それだけで済むなら簡単ですが,今回の事案はそうはいきません。
依頼者は住居と携帯を支給されていたので,依頼者の退職に伴いそれらの解約料金が発生することにもなります。
その解約料金に関しては,風俗店と依頼者のどちらが負担するべきでしょうか。
契約者は風俗店なのですが,解約のきっかけは依頼者の退職のため依頼者が負担することにもなりそうです。

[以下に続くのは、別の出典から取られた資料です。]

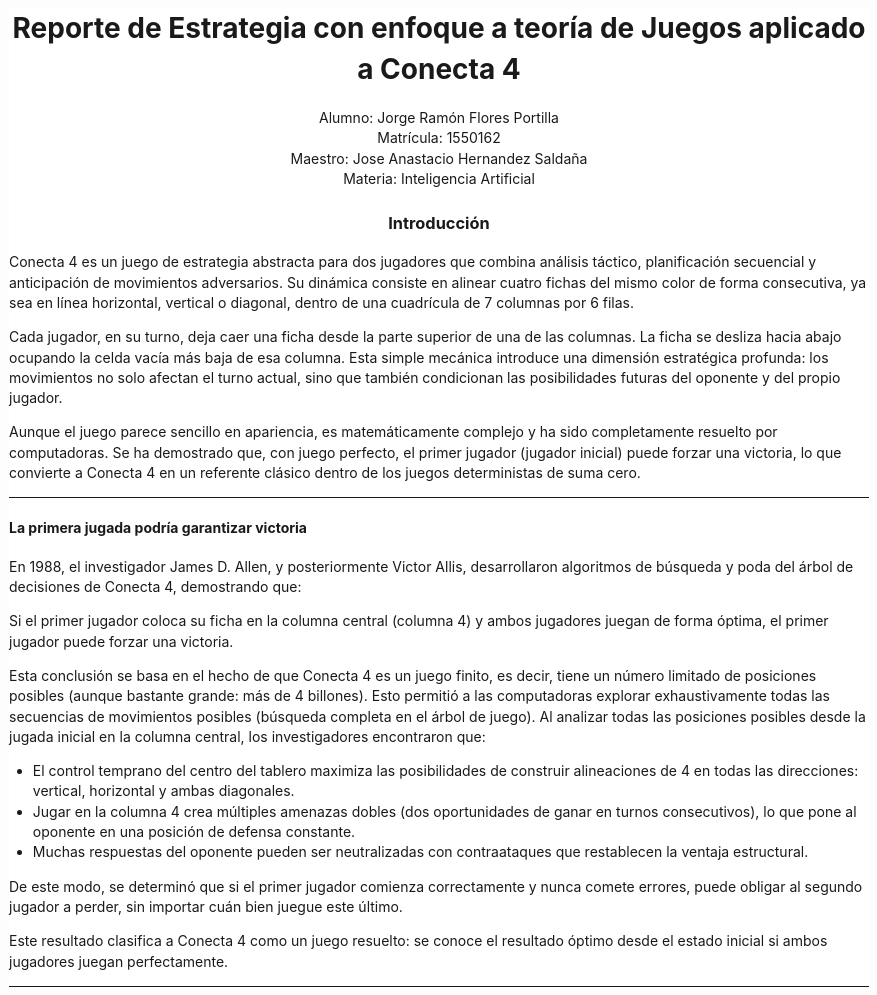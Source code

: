 <h1 align="center">Reporte de Estrategia con enfoque a teoría de Juegos aplicado a Conecta 4</h1>

<p align="center">
  Alumno: Jorge Ramón Flores Portilla<br>
  Matrícula: 1550162<br>
  Maestro: Jose Anastacio Hernandez Saldaña<br>
  Materia: Inteligencia Artificial
</p>

<h3 align="center">Introducción</h3>

Conecta 4 es un juego de estrategia abstracta para dos jugadores que combina análisis táctico, planificación secuencial y anticipación de movimientos adversarios. Su dinámica consiste en alinear cuatro fichas del mismo color de forma consecutiva, ya sea en línea horizontal, vertical o diagonal, dentro de una cuadrícula de 7 columnas por 6 filas.

Cada jugador, en su turno, deja caer una ficha desde la parte superior de una de las columnas. La ficha se desliza hacia abajo ocupando la celda vacía más baja de esa columna. Esta simple mecánica introduce una dimensión estratégica profunda: los movimientos no solo afectan el turno actual, sino que también condicionan las posibilidades futuras del oponente y del propio jugador.

Aunque el juego parece sencillo en apariencia, es matemáticamente complejo y ha sido completamente resuelto por computadoras. Se ha demostrado que, con juego perfecto, el primer jugador (jugador inicial) puede forzar una victoria, lo que convierte a Conecta 4 en un referente clásico dentro de los juegos deterministas de suma cero.

---

#### La primera jugada podría garantizar victoria

En 1988, el investigador James D. Allen, y posteriormente Victor Allis, desarrollaron algoritmos de búsqueda y poda del árbol de decisiones de Conecta 4, demostrando que:

Si el primer jugador coloca su ficha en la columna central (columna 4) y ambos jugadores juegan de forma óptima, el primer jugador puede forzar una victoria.

Esta conclusión se basa en el hecho de que Conecta 4 es un juego finito, es decir, tiene un número limitado de posiciones posibles (aunque bastante grande: más de 4 billones). Esto permitió a las computadoras explorar exhaustivamente todas las secuencias de movimientos posibles (búsqueda completa en el árbol de juego). Al analizar todas las posiciones posibles desde la jugada inicial en la columna central, los investigadores encontraron que:

- El control temprano del centro del tablero maximiza las posibilidades de construir alineaciones de 4 en todas las direcciones: vertical, horizontal y ambas diagonales.
- Jugar en la columna 4 crea múltiples amenazas dobles (dos oportunidades de ganar en turnos consecutivos), lo que pone al oponente en una posición de defensa constante.
- Muchas respuestas del oponente pueden ser neutralizadas con contraataques que restablecen la ventaja estructural.

De este modo, se determinó que si el primer jugador comienza correctamente y nunca comete errores, puede obligar al segundo jugador a perder, sin importar cuán bien juegue este último.

Este resultado clasifica a Conecta 4 como un juego resuelto: se conoce el resultado óptimo desde el estado inicial si ambos jugadores juegan perfectamente.

---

法律上どうなるかを一旦置いといて,弁護士と風俗店との交渉の結果,諸々の解約料金は依頼者が負担することになりました。
携帯は1万円程度で解約できますが,住居となるとそれなりの金額にはなってきてしまいます。しかしそれもやむを得ないでしょう。
穏便に退職することが一番の要望ですから,どこかしらこちらが妥協する必要があります。
また,通常の退職代行においては電話のみで解決することが多いそうですが,弁護士が代理で入った場合には合意書も証拠として残しておきたいと思うのが通常です。
今回の退職代行でも,清算条項などを入れた合意書が風俗店と依頼者との間で締結されました。
もっとも,依頼者としては系列店の責任者との縁を切りたいという事情があったため,その責任者が依頼者に近づくのを阻止するための接近禁止条項も追加されました。
あくまで接近を禁止するための約束なため,実効性には欠けますが,それを補うために「◯◯したら金30万円を支払え。」みたいな違約金条項も入れてあります。
今回の事案もそうですが,退職するにあたって実は色々とやることが生じてきます。
弁護士であれば,そういった先方とのやり取りも全て間に入って解決することができます。
そのため,もし退職代行を使って新たな人生を踏み出すのであれば,弁護士に依頼する方がメリットではあります。
(もっとも,他の退職代行サービス会社では1件2万円とかで依頼を受けているため,価格では当法律事務所は勝てません。)
こうして,依頼者は新たな人生を歩みだすことができました。